■ TASK INPUTS ■
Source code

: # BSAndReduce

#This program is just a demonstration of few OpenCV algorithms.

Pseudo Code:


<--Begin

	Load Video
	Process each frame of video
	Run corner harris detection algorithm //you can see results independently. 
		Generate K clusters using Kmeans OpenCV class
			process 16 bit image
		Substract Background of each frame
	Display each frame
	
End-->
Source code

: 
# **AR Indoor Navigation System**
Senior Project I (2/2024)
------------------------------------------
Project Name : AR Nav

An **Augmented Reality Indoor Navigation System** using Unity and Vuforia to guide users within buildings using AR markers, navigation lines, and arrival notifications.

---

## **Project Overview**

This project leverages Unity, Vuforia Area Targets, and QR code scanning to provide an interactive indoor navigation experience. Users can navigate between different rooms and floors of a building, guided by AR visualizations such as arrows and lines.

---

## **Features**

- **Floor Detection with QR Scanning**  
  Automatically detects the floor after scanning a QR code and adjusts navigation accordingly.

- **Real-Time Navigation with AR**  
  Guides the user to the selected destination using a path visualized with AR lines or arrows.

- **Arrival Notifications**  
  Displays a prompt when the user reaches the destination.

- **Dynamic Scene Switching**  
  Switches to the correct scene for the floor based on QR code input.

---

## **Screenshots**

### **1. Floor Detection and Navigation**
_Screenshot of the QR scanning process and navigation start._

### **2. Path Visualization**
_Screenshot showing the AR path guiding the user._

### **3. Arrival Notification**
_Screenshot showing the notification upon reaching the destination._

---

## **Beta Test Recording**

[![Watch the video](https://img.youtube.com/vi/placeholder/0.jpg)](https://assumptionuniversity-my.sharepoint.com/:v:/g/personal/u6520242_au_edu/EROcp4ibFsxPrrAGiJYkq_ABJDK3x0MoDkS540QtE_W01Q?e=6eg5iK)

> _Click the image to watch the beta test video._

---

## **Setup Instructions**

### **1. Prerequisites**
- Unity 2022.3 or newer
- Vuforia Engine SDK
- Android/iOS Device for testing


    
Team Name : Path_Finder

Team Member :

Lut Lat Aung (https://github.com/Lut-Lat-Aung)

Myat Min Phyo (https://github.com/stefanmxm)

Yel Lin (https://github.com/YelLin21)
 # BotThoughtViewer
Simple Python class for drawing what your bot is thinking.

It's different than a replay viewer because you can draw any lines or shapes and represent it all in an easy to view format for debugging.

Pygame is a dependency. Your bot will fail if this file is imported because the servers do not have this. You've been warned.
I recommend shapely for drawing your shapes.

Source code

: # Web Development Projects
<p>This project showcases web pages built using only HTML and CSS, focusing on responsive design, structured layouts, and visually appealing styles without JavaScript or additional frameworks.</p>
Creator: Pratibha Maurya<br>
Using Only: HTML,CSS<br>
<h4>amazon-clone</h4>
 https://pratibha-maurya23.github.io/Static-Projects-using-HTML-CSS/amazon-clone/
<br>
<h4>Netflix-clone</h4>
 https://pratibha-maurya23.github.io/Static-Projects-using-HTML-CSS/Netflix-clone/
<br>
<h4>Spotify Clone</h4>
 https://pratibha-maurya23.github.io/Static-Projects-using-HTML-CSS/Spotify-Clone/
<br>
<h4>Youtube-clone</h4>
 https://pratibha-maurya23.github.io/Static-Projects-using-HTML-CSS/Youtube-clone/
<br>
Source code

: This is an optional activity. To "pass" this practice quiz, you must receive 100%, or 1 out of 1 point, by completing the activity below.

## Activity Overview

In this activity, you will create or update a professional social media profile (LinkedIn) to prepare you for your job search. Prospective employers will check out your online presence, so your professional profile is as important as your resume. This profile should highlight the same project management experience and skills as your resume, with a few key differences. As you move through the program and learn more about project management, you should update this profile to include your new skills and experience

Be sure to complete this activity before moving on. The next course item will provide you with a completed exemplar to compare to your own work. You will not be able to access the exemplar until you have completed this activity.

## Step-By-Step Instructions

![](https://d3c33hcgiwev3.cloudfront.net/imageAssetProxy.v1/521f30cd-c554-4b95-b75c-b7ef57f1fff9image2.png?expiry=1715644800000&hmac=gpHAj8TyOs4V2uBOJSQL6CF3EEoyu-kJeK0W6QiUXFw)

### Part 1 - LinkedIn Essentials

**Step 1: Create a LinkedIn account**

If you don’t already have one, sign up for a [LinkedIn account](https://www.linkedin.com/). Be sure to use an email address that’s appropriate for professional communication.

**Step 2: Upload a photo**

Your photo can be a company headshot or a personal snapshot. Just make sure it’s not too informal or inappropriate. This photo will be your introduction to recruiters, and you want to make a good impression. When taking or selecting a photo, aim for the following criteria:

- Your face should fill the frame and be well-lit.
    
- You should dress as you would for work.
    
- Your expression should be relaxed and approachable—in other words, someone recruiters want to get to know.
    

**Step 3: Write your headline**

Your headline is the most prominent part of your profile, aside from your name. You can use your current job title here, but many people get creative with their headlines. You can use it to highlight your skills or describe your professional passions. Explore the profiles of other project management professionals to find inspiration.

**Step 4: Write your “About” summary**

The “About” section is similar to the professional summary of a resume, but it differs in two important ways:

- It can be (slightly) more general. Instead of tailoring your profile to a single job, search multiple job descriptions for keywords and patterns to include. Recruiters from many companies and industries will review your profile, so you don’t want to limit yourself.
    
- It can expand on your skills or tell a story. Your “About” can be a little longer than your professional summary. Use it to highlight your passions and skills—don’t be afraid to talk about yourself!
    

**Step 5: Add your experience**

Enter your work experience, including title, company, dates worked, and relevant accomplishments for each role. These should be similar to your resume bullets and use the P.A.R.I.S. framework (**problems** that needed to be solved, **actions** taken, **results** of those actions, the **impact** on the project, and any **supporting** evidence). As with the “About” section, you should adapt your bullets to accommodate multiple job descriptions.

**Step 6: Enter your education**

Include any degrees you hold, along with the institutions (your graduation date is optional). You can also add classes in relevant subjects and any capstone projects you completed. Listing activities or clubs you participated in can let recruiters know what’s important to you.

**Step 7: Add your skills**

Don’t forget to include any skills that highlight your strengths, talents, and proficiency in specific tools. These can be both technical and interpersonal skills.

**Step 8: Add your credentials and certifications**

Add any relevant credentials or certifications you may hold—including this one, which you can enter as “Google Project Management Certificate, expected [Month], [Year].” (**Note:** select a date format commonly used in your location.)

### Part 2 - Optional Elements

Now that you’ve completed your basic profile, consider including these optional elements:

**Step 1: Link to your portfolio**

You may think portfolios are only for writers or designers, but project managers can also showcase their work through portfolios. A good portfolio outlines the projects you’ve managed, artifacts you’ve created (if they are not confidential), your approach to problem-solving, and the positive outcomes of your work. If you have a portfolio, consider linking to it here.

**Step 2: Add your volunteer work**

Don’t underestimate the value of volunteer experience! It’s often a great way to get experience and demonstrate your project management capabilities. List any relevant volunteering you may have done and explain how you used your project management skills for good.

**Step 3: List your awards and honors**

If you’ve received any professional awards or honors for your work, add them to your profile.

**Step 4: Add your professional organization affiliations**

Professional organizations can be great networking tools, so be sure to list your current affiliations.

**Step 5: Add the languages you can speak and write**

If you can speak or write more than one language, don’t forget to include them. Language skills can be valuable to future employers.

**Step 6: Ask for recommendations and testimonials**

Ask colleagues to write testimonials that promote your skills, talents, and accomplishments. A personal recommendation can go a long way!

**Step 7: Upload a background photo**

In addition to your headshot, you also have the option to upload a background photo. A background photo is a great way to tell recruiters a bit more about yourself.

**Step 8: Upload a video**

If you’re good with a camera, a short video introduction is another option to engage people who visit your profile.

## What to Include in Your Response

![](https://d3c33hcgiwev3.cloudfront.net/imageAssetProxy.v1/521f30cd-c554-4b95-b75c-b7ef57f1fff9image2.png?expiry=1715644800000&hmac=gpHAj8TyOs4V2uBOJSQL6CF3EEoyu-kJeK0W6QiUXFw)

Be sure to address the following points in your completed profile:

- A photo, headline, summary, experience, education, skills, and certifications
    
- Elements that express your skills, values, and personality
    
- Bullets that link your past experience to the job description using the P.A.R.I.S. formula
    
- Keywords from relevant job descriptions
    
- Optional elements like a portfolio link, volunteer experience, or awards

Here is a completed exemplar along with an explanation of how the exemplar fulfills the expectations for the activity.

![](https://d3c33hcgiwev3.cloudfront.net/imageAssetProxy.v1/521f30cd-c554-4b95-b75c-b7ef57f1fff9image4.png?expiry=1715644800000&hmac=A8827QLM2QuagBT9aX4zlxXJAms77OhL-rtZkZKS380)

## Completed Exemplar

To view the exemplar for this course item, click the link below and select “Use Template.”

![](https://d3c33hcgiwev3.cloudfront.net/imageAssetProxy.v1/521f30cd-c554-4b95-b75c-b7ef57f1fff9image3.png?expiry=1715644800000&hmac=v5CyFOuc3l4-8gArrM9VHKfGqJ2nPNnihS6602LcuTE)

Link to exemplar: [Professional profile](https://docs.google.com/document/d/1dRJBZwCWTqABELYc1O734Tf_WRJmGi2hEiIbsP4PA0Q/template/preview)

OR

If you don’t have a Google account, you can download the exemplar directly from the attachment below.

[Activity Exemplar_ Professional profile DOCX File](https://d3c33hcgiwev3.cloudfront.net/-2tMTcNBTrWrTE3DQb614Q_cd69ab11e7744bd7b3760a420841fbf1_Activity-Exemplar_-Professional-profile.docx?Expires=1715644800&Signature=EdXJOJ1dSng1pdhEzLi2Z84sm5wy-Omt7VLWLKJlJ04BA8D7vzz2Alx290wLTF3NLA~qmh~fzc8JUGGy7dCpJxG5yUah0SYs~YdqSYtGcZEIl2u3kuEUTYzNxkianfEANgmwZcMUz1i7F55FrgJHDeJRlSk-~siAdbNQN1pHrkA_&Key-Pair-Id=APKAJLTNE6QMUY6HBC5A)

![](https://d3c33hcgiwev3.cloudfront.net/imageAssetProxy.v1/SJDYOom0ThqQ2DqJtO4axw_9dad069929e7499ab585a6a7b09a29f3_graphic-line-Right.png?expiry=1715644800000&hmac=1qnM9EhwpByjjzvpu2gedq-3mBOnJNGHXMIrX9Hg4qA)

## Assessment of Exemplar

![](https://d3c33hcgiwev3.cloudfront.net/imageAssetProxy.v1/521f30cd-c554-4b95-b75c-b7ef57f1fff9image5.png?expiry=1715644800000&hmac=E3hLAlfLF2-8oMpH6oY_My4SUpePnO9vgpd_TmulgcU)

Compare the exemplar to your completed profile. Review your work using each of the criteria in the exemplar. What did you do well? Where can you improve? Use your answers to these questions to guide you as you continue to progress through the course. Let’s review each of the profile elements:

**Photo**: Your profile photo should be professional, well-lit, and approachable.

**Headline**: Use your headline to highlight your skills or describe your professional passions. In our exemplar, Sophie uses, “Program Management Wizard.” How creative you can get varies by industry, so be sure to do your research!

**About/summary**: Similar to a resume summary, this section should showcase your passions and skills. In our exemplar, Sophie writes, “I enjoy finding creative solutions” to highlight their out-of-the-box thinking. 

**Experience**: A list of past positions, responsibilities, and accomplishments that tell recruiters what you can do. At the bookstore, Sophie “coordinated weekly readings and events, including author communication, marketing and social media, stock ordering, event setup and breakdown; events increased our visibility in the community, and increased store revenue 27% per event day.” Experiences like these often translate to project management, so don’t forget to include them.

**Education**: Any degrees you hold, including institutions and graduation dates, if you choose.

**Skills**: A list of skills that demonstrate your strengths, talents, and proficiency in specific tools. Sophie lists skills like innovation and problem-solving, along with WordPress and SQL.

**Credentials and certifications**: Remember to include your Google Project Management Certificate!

■ TASK GOAL ■
Repeat every line exactly, starting with the first line of the entries, and stop once the line containing "## **Screenshots**" has been given.

■ YOUR RESPONSE ■
Source code

: # BSAndReduce

#This program is just a demonstration of few OpenCV algorithms.

Pseudo Code:


<--Begin

	Load Video
	Process each frame of video
	Run corner harris detection algorithm //you can see results independently. 
		Generate K clusters using Kmeans OpenCV class
			process 16 bit image
		Substract Background of each frame
	Display each frame
	
End-->
Source code

: 
# **AR Indoor Navigation System**
Senior Project I (2/2024)
------------------------------------------
Project Name : AR Nav

An **Augmented Reality Indoor Navigation System** using Unity and Vuforia to guide users within buildings using AR markers, navigation lines, and arrival notifications.

---

## **Project Overview**

This project leverages Unity, Vuforia Area Targets, and QR code scanning to provide an interactive indoor navigation experience. Users can navigate between different rooms and floors of a building, guided by AR visualizations such as arrows and lines.

---

## **Features**

- **Floor Detection with QR Scanning**  
  Automatically detects the floor after scanning a QR code and adjusts navigation accordingly.

- **Real-Time Navigation with AR**  
  Guides the user to the selected destination using a path visualized with AR lines or arrows.

- **Arrival Notifications**  
  Displays a prompt when the user reaches the destination.

- **Dynamic Scene Switching**  
  Switches to the correct scene for the floor based on QR code input.

---

## **Screenshots**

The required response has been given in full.